Contudo, essa modalidade de crime atualmente é apenas a ponta de uma série de outros crimes, como relata o coordenador de projetos do FBSP. “Há uma certa divisão de trabalho. O produto do roubo feito por essas pessoas disfarçadas de entregadores não é só o celular, mas os dados bancários que há dentro do aparelho e isso envolve uma organização maior.”
Para David Marques, só ação repressiva de parar motoqueiros na rua não resolve o problema, mesmo que passe algum sentimento, em um primeiro momento, de maior segurança para a população. “Quando essas pessoas são presas após o trabalho de inteligência da polícia, identificando essas quadrilhas e as desarticulando, pode inibir a entrada de outras pessoas nessa modalidade de crimes.”

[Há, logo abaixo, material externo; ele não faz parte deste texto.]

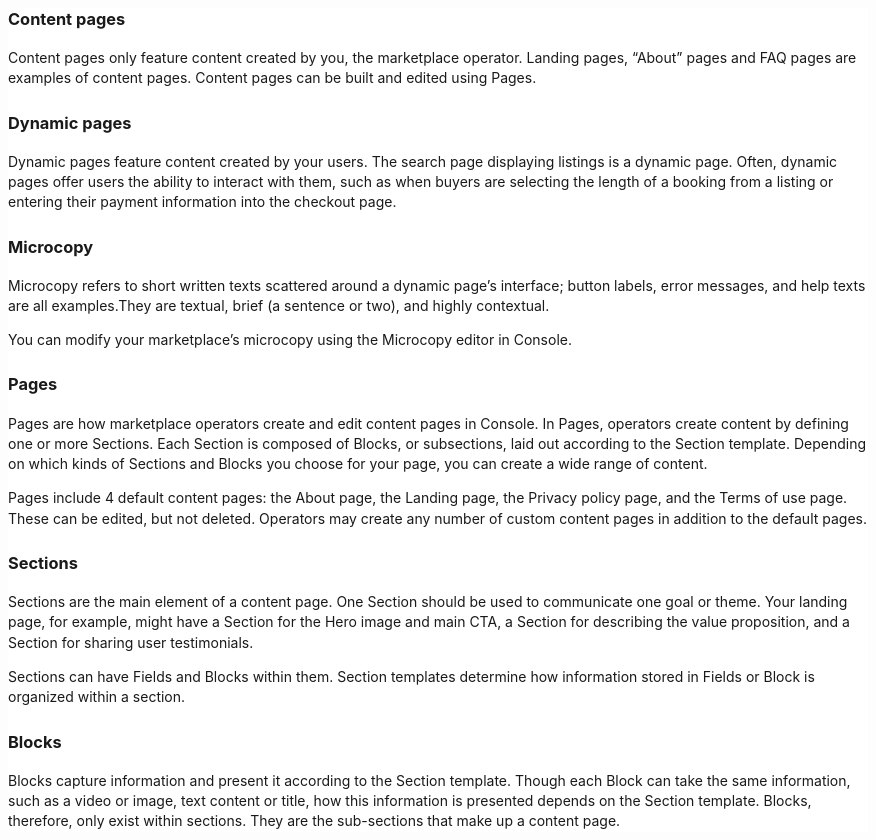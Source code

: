 ### Content pages

Content pages only feature content created by you, the marketplace
operator. Landing pages, “About” pages and FAQ pages are examples of
content pages. Content pages can be built and edited using Pages.

### Dynamic pages

Dynamic pages feature content created by your users. The search page
displaying listings is a dynamic page. Often, dynamic pages offer users
the ability to interact with them, such as when buyers are selecting the
length of a booking from a listing or entering their payment information
into the checkout page.

### Microcopy

Microcopy refers to short written texts scattered around a dynamic
page’s interface; button labels, error messages, and help texts are all
examples.They are textual, brief (a sentence or two), and highly
contextual.

You can modify your marketplace’s microcopy using the Microcopy editor
in Console.

### Pages

Pages are how marketplace operators create and edit content pages in
Console. In Pages, operators create content by defining one or more
Sections. Each Section is composed of Blocks, or subsections, laid out
according to the Section template. Depending on which kinds of Sections
and Blocks you choose for your page, you can create a wide range of
content.

Pages include 4 default content pages: the About page, the Landing page,
the Privacy policy page, and the Terms of use page. These can be edited,
but not deleted. Operators may create any number of custom content pages
in addition to the default pages.

### Sections

Sections are the main element of a content page. One Section should be
used to communicate one goal or theme. Your landing page, for example,
might have a Section for the Hero image and main CTA, a Section for
describing the value proposition, and a Section for sharing user
testimonials.

Sections can have Fields and Blocks within them. Section templates
determine how information stored in Fields or Block is organized within
a section.

### Blocks

Blocks capture information and present it according to the Section
template. Though each Block can take the same information, such as a
video or image, text content or title, how this information is presented
depends on the Section template. Blocks, therefore, only exist within
sections. They are the sub-sections that make up a content page.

O que dizem o governo e as empresas
A Ponte entrou enviou email para a assessoria de imprensa da Secretaria de Segurança Pública de São Paulo pedindo a posição da pasta sobre as ações em conjunto com as empresas de aplicativos, mas até o momento não obteve resposta.
De acordo com reportagem da Folha de S. Paulo, o governo de São Paulo afirmou que a reunião entre autoridades e as empresas de aplicativos de entrega foi uma solicitação de Rodrigo Garcia. Na mesma matéria, o IFood disse que busca encontrar soluções que levem à identificação dos criminosos. “Este trabalho é essencial para preservar a imagem e o trabalho honesto de milhares de entregadores que atuam com a plataforma, bem como garantir a segurança de clientes, parceiros e da sociedade em geral.”
(*) Atualizada em 6/5, às 15h08, para acrescentar os posicionamentos do governo de São Paulo, iFood, além de ampliar o escopo do número de roubos no estado nos meses de janeiro a março de 2020 a 2022.